Brief -
In the records below, how many lines hold the string "meus"? Give only the number.

** Opening Dataset excerpts block **

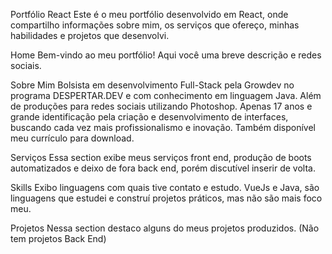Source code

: Portfólio React
Este é o meu portfólio desenvolvido em React, onde compartilho informações sobre mim, os serviços que ofereço, minhas habilidades e projetos que desenvolvi.


Home
Bem-vindo ao meu portfólio! Aqui você uma breve descrição e redes sociais.


Sobre Mim
Bolsista em desenvolvimento Full-Stack pela Growdev no programa DESPERTAR.DEV e com conhecimento em linguagem Java. Além de produções para redes sociais utilizando Photoshop. Apenas 17 anos e grande identificação pela criação e desenvolvimento de interfaces, buscando cada vez mais profissionalismo e inovação. Também disponível meu currículo para download.


Serviços
Essa section exibe meus serviços front end, produção de boots automatizados e deixo de fora back end, porém discutível inserir de volta.


Skills
Exibo linguagens com quais tive contato e estudo. VueJs e Java, são linguagens que estudei e construí projetos práticos, mas não são mais foco meu.


Projetos
Nessa section destaco alguns do meus projetos produzidos. (Não tem projetos Back End)

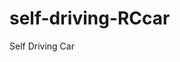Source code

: # self-driving-RCcar
Self Driving Car

[//]: # (Image References)

[image1]: ./images/RC_car_prototype.jpg "Car Prototype"
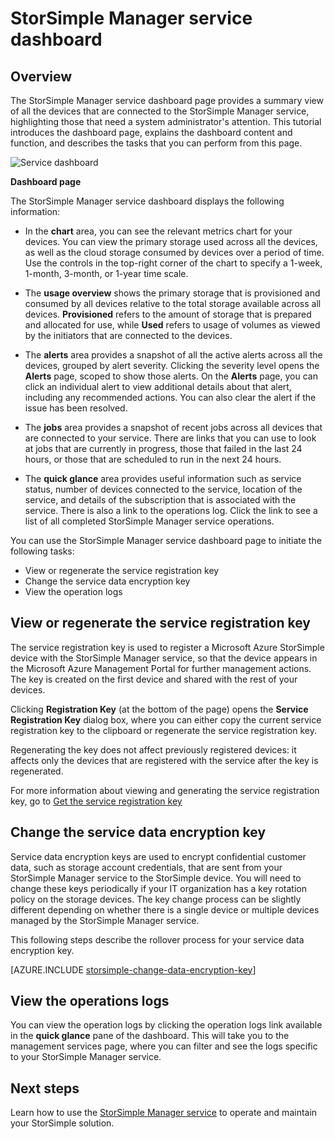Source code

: <properties 
   pageTitle="StorSimple Manager service dashboard"
   description="Describes the service dashboard and explains how to use it to monitor the health of your StorSimple solution."
   services="storsimple"
   documentationCenter=""
   authors="SharS"
   manager="carolz"
   editor="tysonn" />
<tags 
   ms.service="storsimple"
   ms.devlang="na"
   ms.topic="article"
   ms.tgt_pltfrm="na"
   ms.workload="na"
   ms.date="06/15/2015"
   ms.author="v-sharos" />

# StorSimple Manager service dashboard

## Overview

The StorSimple Manager service dashboard page provides a summary view of all the devices that are connected to the StorSimple Manager service, highlighting those that need a system administrator's attention. This tutorial introduces the dashboard page, explains the dashboard content and function, and describes the tasks that you can perform from this page.

![Service dashboard](./media/storsimple-service-dashboard/HCS_ServiceDashboard.png)

**Dashboard page**

The StorSimple Manager service dashboard displays the following information:

- In the **chart** area, you can see the relevant metrics chart for your devices. You can view the primary storage used across all the devices, as well as the cloud storage consumed by devices over a period of time. Use the controls in the top-right corner of the chart to specify a 1-week, 1-month, 3-month, or 1-year time scale.

- The **usage overview** shows the primary storage that is provisioned and consumed by all devices relative to the total storage available across all devices. **Provisioned** refers to the amount of storage that is prepared and allocated for use, while **Used** refers to usage of volumes as viewed by the initiators that are connected to the devices.

- The **alerts** area provides a snapshot of all the active alerts across all the devices, grouped by alert severity. Clicking the severity level opens the **Alerts** page, scoped to show those alerts. On the **Alerts** page, you can click an individual alert to view additional details about that alert, including any recommended actions. You can also clear the alert if the issue has been resolved.

- The **jobs** area provides a snapshot of recent jobs across all devices that are connected to your service. There are links that you can use to look at jobs that are currently in progress, those that failed in the last 24 hours, or those that are scheduled to run in the next 24 hours. 

- The **quick glance** area provides useful information such as service status, number of devices connected to the service, location of the service, and details of the subscription that is associated with the service. There is also a link to the operations log. Click the link to see a list of all completed StorSimple Manager service operations.

You can use the StorSimple Manager service dashboard page to initiate the following tasks:

- View or regenerate the service registration key 
- Change the service data encryption key 
- View the operation logs 

## View or regenerate the service registration key

The service registration key is used to register a Microsoft Azure StorSimple device with the StorSimple Manager service, so that the device appears in the Microsoft Azure Management Portal for further management actions. The key is created on the first device and shared with the rest of your devices. 

Clicking **Registration Key** (at the bottom of the page) opens the **Service Registration Key** dialog box, where you can either copy the current service registration key to the clipboard or regenerate the service registration key.

Regenerating the key does not affect previously registered devices: it affects only the devices that are registered with the service after the key is regenerated.

For more information about viewing and generating the service registration key, go to [Get the service registration key](storsimple-manage-service.md#get-the-service-registration-key)

## Change the service data encryption key

Service data encryption keys are used to encrypt confidential customer data, such as storage account credentials, that are sent from your StorSimple Manager service to the StorSimple device. You will need to change these keys periodically if your IT organization has a key rotation policy on the storage devices. The key change process can be slightly different depending on whether there is a single device or multiple devices managed by the StorSimple Manager service.

This following steps describe the rollover process for your service data encryption key.

[AZURE.INCLUDE [storsimple-change-data-encryption-key](../includes/storsimple-change-data-encryption-key.md)]

## View the operations logs

You can view the operation logs by clicking the operation logs link available in the **quick glance** pane of the dashboard. This will take you to the management services page, where you can filter and see the logs specific to your StorSimple Manager service.

## Next steps

Learn how to use the [StorSimple Manager service](storsimple-manager-service-administration.md) to operate and maintain your StorSimple solution.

** Closing Dataset excerpts block **

Exercise solution -
2